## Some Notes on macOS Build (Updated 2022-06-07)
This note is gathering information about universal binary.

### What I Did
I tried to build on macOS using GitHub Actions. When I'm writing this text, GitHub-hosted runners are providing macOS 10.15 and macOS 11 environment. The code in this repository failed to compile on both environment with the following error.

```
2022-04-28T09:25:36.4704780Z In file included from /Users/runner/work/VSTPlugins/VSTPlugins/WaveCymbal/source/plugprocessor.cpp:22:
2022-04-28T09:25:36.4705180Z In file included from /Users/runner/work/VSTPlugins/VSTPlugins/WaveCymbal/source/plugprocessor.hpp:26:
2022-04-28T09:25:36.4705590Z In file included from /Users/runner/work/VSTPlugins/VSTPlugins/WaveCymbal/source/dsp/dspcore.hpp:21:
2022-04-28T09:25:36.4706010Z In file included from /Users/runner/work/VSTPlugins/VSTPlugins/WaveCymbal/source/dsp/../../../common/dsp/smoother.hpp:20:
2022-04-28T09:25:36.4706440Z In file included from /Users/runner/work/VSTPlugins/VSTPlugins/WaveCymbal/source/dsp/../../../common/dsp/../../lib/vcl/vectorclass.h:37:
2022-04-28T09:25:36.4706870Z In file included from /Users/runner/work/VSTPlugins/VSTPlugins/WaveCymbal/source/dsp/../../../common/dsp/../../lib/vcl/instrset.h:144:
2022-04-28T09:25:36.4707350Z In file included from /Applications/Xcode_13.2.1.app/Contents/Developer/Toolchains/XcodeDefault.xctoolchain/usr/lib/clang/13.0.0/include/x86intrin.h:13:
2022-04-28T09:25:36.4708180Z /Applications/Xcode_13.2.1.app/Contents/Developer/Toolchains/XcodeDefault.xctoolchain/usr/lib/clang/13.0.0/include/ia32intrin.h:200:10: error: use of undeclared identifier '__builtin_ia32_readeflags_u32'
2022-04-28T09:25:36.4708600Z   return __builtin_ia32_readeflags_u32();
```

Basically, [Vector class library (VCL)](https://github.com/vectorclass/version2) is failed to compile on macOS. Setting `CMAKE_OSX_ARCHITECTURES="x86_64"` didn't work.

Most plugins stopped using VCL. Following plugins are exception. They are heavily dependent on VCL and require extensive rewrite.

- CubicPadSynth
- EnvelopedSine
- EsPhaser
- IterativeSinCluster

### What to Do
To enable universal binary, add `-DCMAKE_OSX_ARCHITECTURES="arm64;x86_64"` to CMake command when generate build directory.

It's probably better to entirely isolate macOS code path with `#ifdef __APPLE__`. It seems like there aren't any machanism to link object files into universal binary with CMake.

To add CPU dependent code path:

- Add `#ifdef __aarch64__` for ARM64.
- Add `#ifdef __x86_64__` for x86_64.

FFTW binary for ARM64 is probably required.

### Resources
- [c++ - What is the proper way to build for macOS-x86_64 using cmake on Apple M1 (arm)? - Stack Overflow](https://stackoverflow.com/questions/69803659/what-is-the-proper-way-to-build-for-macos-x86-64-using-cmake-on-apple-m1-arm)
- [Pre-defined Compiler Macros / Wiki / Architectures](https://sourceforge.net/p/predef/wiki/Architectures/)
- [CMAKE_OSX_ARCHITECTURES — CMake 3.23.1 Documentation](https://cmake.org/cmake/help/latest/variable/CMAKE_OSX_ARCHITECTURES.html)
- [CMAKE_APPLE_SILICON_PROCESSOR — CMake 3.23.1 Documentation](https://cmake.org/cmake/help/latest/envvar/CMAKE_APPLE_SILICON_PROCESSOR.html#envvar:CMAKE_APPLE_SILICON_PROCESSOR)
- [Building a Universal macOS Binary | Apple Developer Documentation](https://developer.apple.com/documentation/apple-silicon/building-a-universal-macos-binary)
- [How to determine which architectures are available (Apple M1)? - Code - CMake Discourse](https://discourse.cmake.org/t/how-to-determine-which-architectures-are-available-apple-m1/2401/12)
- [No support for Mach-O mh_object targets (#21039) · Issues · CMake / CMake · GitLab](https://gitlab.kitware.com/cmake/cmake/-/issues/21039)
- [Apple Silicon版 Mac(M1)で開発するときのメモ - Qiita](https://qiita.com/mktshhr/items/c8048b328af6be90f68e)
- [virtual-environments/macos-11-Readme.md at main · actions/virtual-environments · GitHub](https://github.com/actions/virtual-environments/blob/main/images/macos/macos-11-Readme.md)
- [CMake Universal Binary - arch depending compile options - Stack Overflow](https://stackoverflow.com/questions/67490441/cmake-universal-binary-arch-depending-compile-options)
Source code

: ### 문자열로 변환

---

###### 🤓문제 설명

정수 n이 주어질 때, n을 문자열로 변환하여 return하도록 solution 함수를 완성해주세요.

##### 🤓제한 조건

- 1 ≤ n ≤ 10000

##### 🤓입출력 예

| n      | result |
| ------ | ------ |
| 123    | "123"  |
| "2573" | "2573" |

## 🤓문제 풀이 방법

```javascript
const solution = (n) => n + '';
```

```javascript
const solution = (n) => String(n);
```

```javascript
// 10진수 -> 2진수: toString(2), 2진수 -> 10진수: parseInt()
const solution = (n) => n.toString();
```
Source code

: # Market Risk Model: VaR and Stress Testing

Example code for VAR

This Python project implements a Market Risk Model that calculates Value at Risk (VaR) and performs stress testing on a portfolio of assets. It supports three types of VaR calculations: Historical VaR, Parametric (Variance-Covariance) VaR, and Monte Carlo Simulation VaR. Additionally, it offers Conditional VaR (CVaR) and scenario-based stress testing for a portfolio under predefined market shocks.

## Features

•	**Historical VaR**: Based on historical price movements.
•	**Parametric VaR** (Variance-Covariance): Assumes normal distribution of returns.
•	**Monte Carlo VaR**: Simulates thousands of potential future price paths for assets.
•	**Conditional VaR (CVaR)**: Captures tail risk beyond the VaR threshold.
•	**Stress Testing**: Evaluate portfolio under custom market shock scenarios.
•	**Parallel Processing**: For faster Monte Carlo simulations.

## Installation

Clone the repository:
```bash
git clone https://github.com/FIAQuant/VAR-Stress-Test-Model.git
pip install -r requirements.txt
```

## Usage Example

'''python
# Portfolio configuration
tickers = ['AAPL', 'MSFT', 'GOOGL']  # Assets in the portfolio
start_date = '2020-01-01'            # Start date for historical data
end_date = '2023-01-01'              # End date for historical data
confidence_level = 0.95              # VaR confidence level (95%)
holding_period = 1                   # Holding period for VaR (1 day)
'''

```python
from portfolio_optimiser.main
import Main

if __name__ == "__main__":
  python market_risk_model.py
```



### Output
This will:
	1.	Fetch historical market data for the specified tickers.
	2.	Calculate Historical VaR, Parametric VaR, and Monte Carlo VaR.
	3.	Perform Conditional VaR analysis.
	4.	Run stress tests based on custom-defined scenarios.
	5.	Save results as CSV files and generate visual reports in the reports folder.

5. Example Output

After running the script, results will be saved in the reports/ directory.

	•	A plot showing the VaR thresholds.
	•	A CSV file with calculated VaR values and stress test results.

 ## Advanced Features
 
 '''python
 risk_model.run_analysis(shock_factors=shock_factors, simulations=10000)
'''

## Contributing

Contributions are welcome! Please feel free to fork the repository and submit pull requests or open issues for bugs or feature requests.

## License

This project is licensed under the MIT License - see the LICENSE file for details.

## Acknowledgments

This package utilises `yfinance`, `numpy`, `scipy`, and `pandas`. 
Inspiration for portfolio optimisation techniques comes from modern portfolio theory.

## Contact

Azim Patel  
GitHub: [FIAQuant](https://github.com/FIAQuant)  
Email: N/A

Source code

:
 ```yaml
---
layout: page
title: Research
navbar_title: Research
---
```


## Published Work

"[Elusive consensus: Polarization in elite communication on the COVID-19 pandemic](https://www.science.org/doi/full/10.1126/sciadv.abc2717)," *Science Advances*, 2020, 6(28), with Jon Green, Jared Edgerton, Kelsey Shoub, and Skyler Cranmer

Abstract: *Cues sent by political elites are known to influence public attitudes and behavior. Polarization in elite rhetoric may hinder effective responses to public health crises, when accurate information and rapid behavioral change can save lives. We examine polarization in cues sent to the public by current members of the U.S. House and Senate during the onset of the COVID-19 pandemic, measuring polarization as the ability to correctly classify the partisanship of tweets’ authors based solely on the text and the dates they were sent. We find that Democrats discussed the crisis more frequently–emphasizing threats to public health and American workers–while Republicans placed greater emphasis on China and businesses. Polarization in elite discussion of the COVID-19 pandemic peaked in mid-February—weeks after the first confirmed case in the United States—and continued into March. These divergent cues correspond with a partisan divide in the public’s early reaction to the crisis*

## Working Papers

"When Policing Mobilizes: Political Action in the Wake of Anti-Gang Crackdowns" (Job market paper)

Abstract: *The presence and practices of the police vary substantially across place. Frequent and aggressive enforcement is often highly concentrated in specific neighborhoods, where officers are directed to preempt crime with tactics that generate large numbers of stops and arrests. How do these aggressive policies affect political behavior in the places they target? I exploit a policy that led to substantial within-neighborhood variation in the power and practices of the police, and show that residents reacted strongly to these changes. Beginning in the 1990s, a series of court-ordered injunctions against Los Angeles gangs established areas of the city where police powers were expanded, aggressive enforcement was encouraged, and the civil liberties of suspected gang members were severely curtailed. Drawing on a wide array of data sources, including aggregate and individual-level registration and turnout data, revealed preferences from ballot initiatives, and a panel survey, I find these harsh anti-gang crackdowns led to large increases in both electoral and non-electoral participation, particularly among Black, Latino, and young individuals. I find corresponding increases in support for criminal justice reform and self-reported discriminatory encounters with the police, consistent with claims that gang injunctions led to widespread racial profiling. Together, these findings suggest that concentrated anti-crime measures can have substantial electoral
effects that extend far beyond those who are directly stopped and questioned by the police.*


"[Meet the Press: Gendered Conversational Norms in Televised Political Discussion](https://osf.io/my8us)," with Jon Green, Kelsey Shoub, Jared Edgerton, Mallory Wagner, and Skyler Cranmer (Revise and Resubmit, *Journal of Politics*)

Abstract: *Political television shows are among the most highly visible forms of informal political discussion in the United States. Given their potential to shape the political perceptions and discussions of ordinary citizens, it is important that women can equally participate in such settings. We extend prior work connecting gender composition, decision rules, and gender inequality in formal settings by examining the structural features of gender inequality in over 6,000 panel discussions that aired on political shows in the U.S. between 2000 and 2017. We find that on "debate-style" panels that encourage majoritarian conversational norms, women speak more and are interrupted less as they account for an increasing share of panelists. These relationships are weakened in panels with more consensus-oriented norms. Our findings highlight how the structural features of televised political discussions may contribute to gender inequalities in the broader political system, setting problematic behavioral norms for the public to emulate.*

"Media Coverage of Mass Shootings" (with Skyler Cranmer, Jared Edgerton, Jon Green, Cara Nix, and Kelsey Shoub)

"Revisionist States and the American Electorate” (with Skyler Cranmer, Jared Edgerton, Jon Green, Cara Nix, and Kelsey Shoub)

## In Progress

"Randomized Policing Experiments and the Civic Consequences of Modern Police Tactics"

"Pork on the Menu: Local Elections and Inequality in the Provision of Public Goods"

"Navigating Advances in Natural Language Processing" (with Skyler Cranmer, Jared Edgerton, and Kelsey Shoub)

====

Reproduce each line of the records in which the word "ifdef" appears.

It's probably better to entirely isolate macOS code path with `#ifdef __APPLE__`. It seems like there aren't any machanism to link object files into universal binary with CMake.
- Add `#ifdef __aarch64__` for ARM64.
- Add `#ifdef __x86_64__` for x86_64.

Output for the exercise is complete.